== Segment start ==

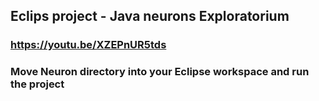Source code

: ## Eclips project - Java neurons Exploratorium

### https://youtu.be/XZEPnUR5tds
###
### Move Neuron directory into your Eclipse workspace and run the project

== Segment end ==

# [What needs to be done]
Pick out and copy the lines of the material that include the word "project".

# [Problem solution]
: ## Eclips project - Java neurons Exploratorium
### Move Neuron directory into your Eclipse workspace and run the project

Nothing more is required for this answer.